Picking a pet for college students a big expense

petFor many a college student, their first pet is not just a loyal friend, but a symbol of independence and adulthood. As most dorms don't allow animals, the allure of moving out of student housing, or off campus, is strong.

While an animal may seem like a good idea at first, they're like buying a plane ticket, meaning that they're loaded with extra charges and hidden fees. Love and affection aren't enough to sustain most animals; you also need to factor in the cost of food, toys, medicine, check-ups, and unexpected costs.

In order to choose that perfect first pet, decide on the level of maintenance you can both commit to and can afford. It's harder to keep a dog than a hamster. Obviously.


Newborn puppies (and kittens) can be very expensive. Breeders can charge upwards of $1,000 for a new dog. Prices like that aren't really in the college students' budget. The next option would be looking at a local mall, but horrors of puppy mills can keep you up at night. Short of knowing someone just giving the animal away, what should a savvy student do?

Petfinder.com is a great place to start. You can do local searches based on price and breed to help narrow down your quest for the perfect pet. Another good place to look: animalrescue.org. Rescuing pets is the new trend. Not only does it feel good to give an abandoned or unwanted animal a new home, but it's also cheaper than going to a breeder. Everybody wins.

So now that you have an animal, how do you take care of it? Dog food runs around $9 to $13 for a 5-pound bag depending on brand; PetCo gives a good list. On top of that, your dog needs toys to keep it occupied and a cage to sleep in. Those will of course vary in price and quantity, depending on the size of your dog. Petstreetmall.com has a good selection of items.

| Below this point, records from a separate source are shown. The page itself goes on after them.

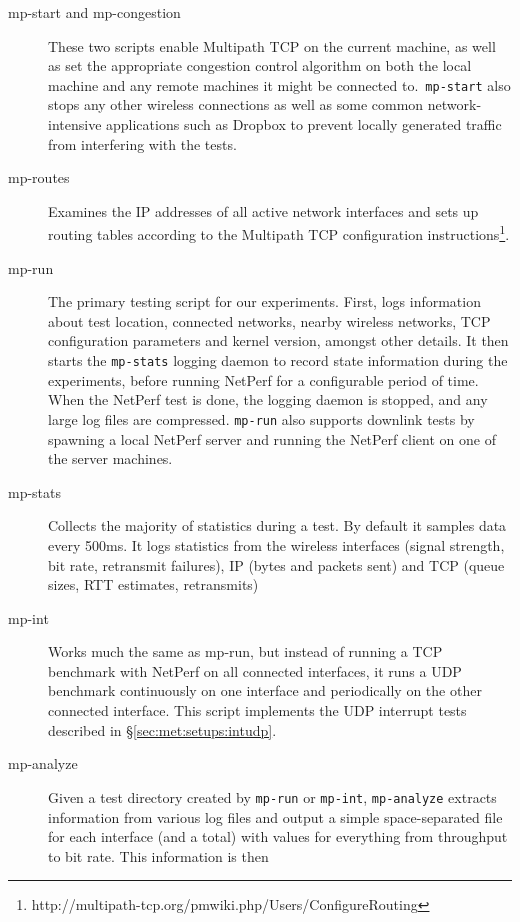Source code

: \begin{description}
  \item[mp-start and mp-congestion]
    These two scripts enable Multipath TCP on the current machine, as well as
    set the appropriate congestion control algorithm on both the local machine
    and any remote machines it might be connected to.\ \texttt{mp-start} also
    stops any other wireless connections as well as some common
    network-intensive applications such as Dropbox to prevent locally generated traffic
    from interfering with the tests.
  \item[mp-routes]
    Examines the IP addresses of all active network interfaces and sets up
    routing tables according to the Multipath TCP configuration
    instructions\footnote{http://multipath-tcp.org/pmwiki.php/Users/ConfigureRouting}.
  \item[mp-run]
    The primary testing script for our experiments. First, logs information
    about test location, connected networks, nearby wireless networks, TCP
    configuration parameters and kernel version, amongst other details. It then starts
    the \texttt{mp-stats} logging daemon to record state information during the
    experiments, before running NetPerf for a configurable period of
    time. When the NetPerf test is done, the logging daemon is stopped, and any
    large log files are compressed. \texttt{mp-run} also supports downlink tests
    by spawning a local NetPerf server and running the NetPerf client on one of
    the server machines.
  \item[mp-stats]
    Collects the majority of statistics during a test. By default it samples
    data every 500ms. It logs statistics from the wireless interfaces (signal
    strength, bit rate, retransmit failures), IP (bytes and packets sent) and
    TCP (queue sizes, RTT estimates, retransmits)
  \item[mp-int]
    Works much the same as mp-run, but instead of running a TCP benchmark with
    NetPerf on all connected interfaces, it runs a UDP benchmark
    continuously on one interface and periodically on the other connected
    interface. This script implements the UDP interrupt tests described in
    \S\ref{sec:met:setups:intudp}.
  \item[mp-analyze]
    Given a test directory created by \texttt{mp-run} or \texttt{mp-int},
    \texttt{mp-analyze} extracts information from various log files and
    output a simple space-separated file for each interface (and a total) with
    values for everything from throughput to bit rate. This information is then

\end{description}
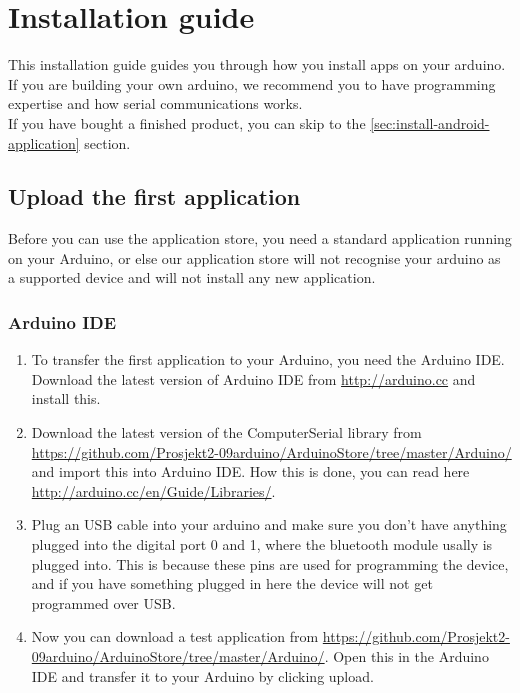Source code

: \chapter{Installation guide}
This installation guide guides you through how you install apps on your arduino. If you are building your own arduino, we recommend you to have programming expertise and how serial communications works.\\

If you have bought a finished product, you can skip to the \ref{sec:install-android-application} section.

	\section{Upload the first application}
	Before you can use the application store, you need a standard application running on your Arduino, or else our application store will not recognise your arduino as a supported device and will not install any new application.
	
		\subsection{Arduino IDE}
		\begin{enumerate}
		\item To transfer the first application to your Arduino, you need the Arduino IDE. Download the latest version of Arduino IDE from \url{http://arduino.cc} and install this.
	
		\item Download the latest version of the ComputerSerial library from \url{https://github.com/Prosjekt2-09arduino/ArduinoStore/tree/master/Arduino/} and import this into Arduino IDE. How this is done, you can read here \url{http://arduino.cc/en/Guide/Libraries/}.
	
		\item Plug an USB cable into your arduino and make sure you don't have anything plugged into the digital port 0 and 1, where the bluetooth module usally is plugged into. This is because these pins are used for programming the device, and if you have something plugged in here the device will not get programmed over USB.
		
		\item Now you can download a test application from \url{https://github.com/Prosjekt2-09arduino/ArduinoStore/tree/master/Arduino/}. Open this in the Arduino IDE and transfer it to your Arduino by clicking upload.
		\end{enumerate}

You also need to immunize the little guy against all of the doggy diseases out there. Plenty of advice exists regarding how many shots a newborn animal needs. This doesn't take into account yearly checkups, infections, worms or spading. An average examination can be $40 every time and if you're working through school, your copay isn't going to help with that.

On top of all of that, dogs need to be walked every day – there go all of your plastic bags – and entertained. What if you don't lock it up when you go to class and you come home to find your couch ripped to shreds? That's another few hours spent searching Craigslist.org for a new one. And you can forget going to Mexico on spring break ... because who's going to take care of the dog? A dog may sound good in theory, but at the risk of sounding like your parents, they're a big responsibility and you have to make sure you're ready for one.

If you're looking for something a little more manageable, then mice, gerbils, hamsters and guinea pigs may represent a better choice. They're not as smart as a dog or a cat, but they're still furry, warm and cuddly. They also stay in one location and their cages are usually colorful which can actually help brighten a drab room.

Petsmart
lists most of their products online and you can see that a hamster cage can be as cheap as $25. All you need are woodchips for lining and pellets for food. You can even save money, by giving it some of the same food you're eating for dinner. Check out this list of common foods hamsters will eat. If you live in a tiny apartment and don't have time to walk it, a pet like this might be more your speed.

If you want the novelty of the pet, but none of the effort, then the perfect collegiate companion is the snake. They don't run around and chew on the furniture and they're easy to keep. They live in a terrarium (an aquarium without water), which can be found in any major pet store. They're usually around $50 new, but if you can find one on eBay or Craigslist, they're much cheaper because they don't really have any secondary use.

As pet stores don't usually keep exotic species of snakes, they won't cost you that much to purchase. In fact, your only real investment will be in the heat lamp and the electricity bill to keep it turned on. Food isn't really an investment because once the snake is large enough, it'll eat mice – or pinkies as they're called – which cost a dollar a mouse. One rodent can feed your critter for an entire week. That's a lot more cost effective than buying pounds of dog food.

While the choice of the pet is up to you, don't fall into the trap of buying a pet out of boredom or novelty. Like children (or maybe your roommates), some will just eat away at your free time and money; others simply sit there and look cool. A dog may make you feel like an adult, but a snake is more practical. You can still feed and fuss over a reptile all you like and it won't wake you up in the middle of the night to go out.

Then again: If you;re up at night fretting over an exam and need a warm snuggle, what could possible beat your Best Canine Friend?